(THE INPUT Opens)

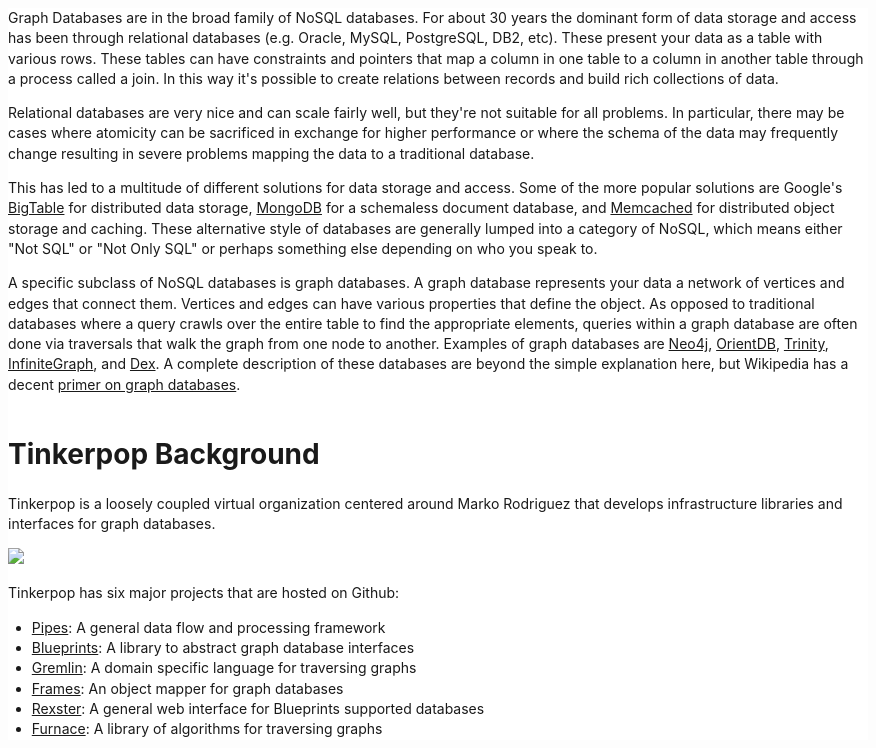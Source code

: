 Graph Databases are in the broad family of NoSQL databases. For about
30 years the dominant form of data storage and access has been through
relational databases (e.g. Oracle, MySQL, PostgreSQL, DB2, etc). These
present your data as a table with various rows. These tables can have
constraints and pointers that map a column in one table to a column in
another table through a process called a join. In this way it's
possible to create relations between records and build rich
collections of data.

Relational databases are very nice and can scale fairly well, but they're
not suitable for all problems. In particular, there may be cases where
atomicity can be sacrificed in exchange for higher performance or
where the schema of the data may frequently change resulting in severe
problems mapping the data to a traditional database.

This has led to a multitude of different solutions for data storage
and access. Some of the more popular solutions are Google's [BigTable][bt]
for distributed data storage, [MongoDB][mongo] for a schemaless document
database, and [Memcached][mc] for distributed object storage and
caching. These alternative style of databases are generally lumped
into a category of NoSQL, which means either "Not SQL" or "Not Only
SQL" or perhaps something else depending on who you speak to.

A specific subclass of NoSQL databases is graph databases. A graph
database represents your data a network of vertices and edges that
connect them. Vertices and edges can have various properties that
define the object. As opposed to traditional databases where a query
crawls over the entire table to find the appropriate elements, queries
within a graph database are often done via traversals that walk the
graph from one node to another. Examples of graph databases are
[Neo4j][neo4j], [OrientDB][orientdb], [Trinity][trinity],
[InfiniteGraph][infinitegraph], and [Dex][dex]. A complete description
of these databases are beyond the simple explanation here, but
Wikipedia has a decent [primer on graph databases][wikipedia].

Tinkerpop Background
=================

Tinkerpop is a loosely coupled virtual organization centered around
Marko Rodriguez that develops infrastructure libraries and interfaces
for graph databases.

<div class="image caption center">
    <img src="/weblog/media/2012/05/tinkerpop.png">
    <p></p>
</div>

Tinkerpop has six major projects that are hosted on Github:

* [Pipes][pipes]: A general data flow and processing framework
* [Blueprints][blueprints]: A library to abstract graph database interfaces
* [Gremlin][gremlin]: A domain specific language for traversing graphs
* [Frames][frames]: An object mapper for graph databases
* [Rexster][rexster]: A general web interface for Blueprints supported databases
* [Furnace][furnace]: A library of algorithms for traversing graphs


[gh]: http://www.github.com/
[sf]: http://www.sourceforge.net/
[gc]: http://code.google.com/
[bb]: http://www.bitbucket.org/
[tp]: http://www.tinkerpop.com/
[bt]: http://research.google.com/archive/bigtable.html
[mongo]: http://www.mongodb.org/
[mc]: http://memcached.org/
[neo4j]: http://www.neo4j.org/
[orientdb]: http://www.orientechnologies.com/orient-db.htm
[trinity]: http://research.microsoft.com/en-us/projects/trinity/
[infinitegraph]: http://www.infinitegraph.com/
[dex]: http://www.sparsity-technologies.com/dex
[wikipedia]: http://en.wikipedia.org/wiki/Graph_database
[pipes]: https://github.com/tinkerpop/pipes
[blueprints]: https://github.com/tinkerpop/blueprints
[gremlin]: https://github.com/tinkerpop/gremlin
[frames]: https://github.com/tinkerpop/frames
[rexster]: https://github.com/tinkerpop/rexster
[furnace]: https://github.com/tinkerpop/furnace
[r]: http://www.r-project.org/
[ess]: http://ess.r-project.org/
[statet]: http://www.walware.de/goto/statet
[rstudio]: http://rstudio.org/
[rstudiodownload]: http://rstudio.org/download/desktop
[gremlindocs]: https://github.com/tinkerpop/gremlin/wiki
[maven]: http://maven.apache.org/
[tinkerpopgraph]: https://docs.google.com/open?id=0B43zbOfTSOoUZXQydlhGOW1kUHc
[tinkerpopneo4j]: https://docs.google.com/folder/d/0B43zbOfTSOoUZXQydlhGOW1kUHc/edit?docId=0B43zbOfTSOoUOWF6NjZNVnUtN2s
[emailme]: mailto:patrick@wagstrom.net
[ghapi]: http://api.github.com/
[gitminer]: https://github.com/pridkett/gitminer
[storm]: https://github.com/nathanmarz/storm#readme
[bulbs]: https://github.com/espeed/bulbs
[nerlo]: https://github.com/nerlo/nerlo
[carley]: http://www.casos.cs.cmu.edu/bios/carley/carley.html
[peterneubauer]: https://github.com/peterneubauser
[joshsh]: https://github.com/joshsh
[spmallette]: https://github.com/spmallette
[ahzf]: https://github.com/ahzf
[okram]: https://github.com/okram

(THE INPUT Closes)
(THE INPUT Opens)

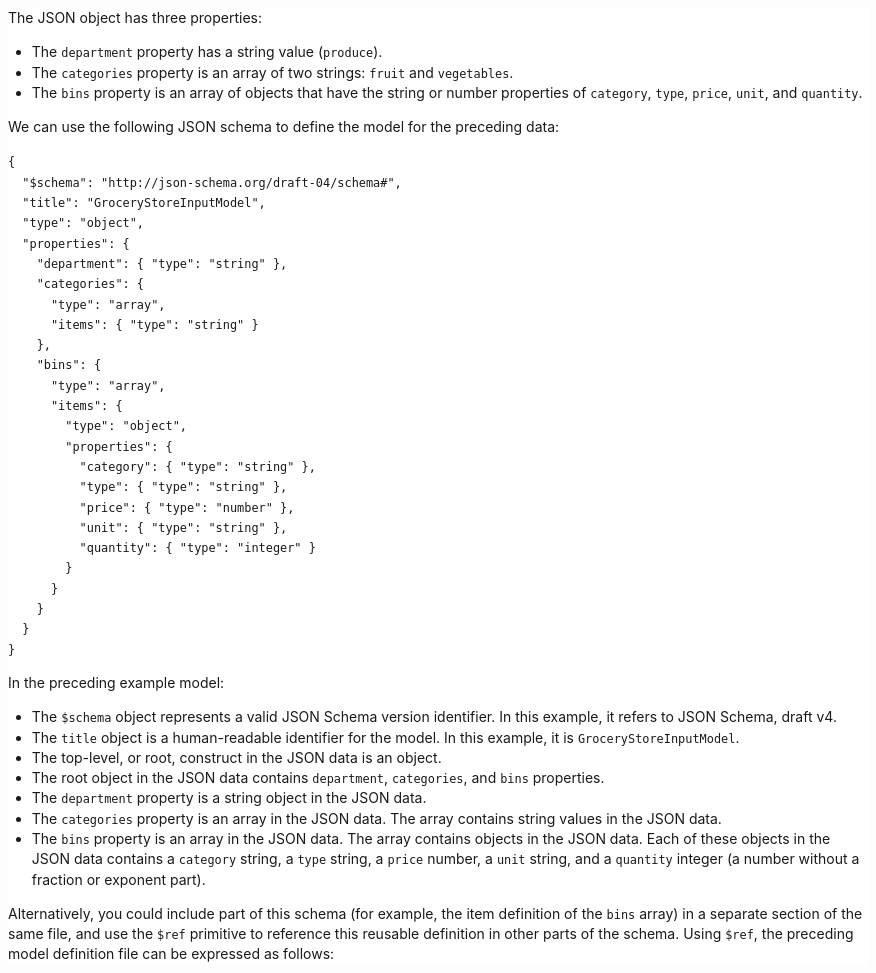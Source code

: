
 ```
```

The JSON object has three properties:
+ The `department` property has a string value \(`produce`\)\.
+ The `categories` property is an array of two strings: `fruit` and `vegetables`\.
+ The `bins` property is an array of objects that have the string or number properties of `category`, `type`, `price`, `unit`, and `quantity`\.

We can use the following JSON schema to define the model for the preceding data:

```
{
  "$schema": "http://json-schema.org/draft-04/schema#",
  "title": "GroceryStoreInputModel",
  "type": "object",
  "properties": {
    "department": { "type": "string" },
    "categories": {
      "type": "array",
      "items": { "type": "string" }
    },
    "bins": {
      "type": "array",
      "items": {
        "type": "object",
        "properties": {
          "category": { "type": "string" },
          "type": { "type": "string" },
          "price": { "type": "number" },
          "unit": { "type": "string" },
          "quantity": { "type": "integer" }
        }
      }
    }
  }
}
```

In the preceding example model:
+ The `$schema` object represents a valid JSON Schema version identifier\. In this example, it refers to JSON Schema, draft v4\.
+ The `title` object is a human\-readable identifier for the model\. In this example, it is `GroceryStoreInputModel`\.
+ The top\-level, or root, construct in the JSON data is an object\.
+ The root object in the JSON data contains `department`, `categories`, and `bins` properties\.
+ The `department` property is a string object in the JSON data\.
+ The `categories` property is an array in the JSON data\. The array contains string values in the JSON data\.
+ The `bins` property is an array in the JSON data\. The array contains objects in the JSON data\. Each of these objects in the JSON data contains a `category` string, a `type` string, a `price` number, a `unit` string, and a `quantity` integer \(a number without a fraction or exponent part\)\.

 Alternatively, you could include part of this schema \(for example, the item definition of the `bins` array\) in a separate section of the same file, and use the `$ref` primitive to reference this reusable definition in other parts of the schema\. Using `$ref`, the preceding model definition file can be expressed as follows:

(THE INPUT Closes)
(THE INPUT Opens)

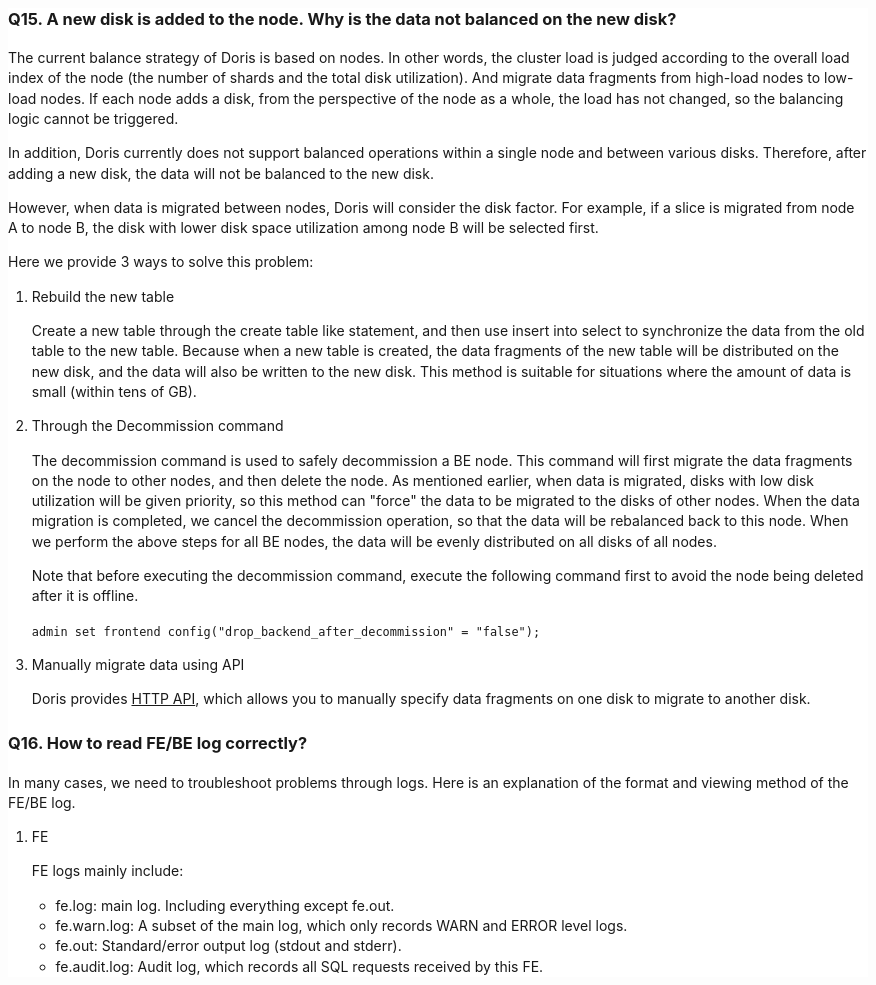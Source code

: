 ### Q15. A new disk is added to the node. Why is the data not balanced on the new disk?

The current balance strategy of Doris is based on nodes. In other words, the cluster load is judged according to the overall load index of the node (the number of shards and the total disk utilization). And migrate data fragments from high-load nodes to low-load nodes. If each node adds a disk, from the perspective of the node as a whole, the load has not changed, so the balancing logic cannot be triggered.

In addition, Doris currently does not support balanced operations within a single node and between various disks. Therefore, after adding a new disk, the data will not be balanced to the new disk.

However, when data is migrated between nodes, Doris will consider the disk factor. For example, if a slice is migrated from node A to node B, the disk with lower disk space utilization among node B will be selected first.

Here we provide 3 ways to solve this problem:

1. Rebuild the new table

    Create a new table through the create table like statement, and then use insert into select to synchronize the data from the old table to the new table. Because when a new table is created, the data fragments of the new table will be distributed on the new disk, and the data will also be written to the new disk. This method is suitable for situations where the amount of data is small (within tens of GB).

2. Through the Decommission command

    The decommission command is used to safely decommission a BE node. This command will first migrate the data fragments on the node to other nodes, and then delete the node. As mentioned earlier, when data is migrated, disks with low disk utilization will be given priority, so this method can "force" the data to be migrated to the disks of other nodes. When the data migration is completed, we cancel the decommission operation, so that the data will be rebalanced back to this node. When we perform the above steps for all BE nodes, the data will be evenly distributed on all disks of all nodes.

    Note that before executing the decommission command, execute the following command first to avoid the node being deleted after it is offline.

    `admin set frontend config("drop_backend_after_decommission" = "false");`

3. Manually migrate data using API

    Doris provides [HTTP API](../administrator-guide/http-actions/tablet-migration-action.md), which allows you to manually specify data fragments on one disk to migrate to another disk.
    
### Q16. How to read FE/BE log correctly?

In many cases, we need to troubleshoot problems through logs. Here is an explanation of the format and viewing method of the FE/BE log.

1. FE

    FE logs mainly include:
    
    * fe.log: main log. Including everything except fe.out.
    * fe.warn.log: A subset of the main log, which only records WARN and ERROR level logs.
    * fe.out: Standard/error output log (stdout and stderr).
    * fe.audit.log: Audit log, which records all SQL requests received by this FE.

(THE INPUT Closes)

WORK ITEM
Each line of the records with the word "preceding" in it is to be copied.

ANSWER SPACE
We can use the following JSON schema to define the model for the preceding data:
In the preceding example model:
 Alternatively, you could include part of this schema \(for example, the item definition of the `bins` array\) in a separate section of the same file, and use the `$ref` primitive to reference this reusable definition in other parts of the schema\. Using `$ref`, the preceding model definition file can be expressed as follows:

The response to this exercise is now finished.